| Exercise requirements |
Check each line of the records for "approximation"; collect those that have it.
"""
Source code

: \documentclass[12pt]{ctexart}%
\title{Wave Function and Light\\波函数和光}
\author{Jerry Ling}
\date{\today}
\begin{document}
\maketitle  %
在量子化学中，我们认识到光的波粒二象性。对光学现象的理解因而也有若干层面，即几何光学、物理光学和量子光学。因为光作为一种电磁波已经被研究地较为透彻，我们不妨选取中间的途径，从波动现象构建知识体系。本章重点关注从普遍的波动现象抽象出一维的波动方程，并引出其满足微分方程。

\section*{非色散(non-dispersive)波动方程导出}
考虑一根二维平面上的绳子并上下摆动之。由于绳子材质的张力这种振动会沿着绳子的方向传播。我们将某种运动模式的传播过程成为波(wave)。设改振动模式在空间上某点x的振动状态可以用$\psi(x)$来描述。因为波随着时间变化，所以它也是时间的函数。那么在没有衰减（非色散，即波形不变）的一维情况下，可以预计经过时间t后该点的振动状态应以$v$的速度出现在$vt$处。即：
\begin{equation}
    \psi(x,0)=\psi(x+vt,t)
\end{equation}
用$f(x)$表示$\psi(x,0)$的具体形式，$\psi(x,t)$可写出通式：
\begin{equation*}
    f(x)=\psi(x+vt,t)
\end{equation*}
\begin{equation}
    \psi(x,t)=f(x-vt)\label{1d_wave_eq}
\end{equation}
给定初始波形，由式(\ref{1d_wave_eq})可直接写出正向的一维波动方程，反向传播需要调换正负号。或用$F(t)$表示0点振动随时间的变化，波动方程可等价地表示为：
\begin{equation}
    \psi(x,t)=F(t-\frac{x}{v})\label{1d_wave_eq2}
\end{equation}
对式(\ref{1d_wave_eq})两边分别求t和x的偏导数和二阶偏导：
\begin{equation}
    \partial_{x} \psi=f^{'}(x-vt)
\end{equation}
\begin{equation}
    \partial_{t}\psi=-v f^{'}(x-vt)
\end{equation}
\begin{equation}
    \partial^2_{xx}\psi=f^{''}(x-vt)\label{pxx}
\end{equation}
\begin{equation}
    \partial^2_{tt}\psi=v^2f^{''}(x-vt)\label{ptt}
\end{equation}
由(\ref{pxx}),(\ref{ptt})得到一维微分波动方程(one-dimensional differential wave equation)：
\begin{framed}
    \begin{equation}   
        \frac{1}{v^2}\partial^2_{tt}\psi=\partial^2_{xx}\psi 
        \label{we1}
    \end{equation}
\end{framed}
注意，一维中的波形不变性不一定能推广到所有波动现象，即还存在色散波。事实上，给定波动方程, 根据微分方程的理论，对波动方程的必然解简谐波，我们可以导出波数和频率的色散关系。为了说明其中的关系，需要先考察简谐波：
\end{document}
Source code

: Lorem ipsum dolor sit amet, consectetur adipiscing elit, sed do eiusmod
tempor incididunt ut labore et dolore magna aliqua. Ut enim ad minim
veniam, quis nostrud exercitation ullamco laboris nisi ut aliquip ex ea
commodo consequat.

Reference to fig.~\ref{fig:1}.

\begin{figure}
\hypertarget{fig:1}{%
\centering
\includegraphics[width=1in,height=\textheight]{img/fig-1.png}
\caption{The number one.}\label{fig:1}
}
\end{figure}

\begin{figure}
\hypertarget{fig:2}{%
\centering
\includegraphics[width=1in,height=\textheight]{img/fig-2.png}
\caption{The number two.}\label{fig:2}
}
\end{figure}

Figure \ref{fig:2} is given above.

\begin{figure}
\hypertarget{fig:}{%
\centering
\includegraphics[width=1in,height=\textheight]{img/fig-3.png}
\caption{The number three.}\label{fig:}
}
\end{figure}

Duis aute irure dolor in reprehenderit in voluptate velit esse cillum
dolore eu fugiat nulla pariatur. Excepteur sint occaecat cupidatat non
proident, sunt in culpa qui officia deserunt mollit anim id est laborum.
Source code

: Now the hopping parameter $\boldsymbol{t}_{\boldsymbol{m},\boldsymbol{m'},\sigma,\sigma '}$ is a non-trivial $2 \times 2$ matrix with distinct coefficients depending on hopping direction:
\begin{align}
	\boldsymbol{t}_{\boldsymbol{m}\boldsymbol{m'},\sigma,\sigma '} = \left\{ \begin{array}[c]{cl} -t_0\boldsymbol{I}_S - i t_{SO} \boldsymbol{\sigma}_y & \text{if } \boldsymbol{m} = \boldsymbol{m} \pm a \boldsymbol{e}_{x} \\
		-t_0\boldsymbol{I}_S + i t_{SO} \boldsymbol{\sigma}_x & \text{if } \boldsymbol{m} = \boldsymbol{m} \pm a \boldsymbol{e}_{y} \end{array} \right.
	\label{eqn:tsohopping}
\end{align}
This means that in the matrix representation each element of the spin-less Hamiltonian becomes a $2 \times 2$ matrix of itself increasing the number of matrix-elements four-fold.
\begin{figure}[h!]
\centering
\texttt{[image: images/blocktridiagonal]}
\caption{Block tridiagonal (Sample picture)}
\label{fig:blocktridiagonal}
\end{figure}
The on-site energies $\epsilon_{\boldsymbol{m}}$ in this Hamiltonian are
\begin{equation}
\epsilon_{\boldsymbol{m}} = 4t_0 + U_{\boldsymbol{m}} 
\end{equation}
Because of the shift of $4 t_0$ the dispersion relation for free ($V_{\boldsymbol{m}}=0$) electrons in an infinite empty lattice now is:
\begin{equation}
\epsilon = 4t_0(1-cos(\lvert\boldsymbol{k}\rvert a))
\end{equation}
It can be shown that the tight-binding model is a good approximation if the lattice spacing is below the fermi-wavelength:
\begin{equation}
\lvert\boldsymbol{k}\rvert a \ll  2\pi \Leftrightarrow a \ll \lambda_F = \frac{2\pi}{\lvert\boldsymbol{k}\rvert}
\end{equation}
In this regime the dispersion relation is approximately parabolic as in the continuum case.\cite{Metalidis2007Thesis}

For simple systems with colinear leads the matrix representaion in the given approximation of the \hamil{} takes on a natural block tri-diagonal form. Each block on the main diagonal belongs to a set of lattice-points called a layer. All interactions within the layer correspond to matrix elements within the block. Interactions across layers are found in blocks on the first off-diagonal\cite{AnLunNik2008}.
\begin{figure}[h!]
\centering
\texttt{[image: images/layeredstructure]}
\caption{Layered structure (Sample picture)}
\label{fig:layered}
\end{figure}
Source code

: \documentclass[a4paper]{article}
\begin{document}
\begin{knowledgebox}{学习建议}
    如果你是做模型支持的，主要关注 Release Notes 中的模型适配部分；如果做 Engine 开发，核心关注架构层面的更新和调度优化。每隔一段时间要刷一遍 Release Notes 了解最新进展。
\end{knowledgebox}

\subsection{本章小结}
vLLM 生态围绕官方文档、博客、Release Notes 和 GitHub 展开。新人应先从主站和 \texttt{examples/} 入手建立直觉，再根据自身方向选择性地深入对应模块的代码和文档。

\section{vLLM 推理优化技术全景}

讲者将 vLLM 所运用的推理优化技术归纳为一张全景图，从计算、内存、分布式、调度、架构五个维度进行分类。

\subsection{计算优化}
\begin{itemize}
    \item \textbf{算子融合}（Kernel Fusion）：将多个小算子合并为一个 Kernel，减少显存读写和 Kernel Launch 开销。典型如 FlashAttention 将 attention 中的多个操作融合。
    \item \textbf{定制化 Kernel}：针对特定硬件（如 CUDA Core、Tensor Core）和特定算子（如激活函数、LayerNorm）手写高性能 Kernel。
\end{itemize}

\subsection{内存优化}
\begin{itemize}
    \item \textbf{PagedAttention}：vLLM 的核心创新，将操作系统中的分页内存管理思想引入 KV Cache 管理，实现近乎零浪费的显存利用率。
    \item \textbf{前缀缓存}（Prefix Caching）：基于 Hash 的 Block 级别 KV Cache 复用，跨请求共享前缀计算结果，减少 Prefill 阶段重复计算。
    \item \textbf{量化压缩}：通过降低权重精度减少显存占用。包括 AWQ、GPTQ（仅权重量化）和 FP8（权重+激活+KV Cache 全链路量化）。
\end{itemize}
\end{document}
"""
| Result of the exercise |
It can be shown that the tight-binding model is a good approximation if the lattice spacing is below the fermi-wavelength:
For simple systems with colinear leads the matrix representaion in the given approximation of the \hamil{} takes on a natural block tri-diagonal form. Each block on the main diagonal belongs to a set of lattice-points called a layer. All interactions within the layer correspond to matrix elements within the block. Interactions across layers are found in blocks on the first off-diagonal\cite{AnLunNik2008}.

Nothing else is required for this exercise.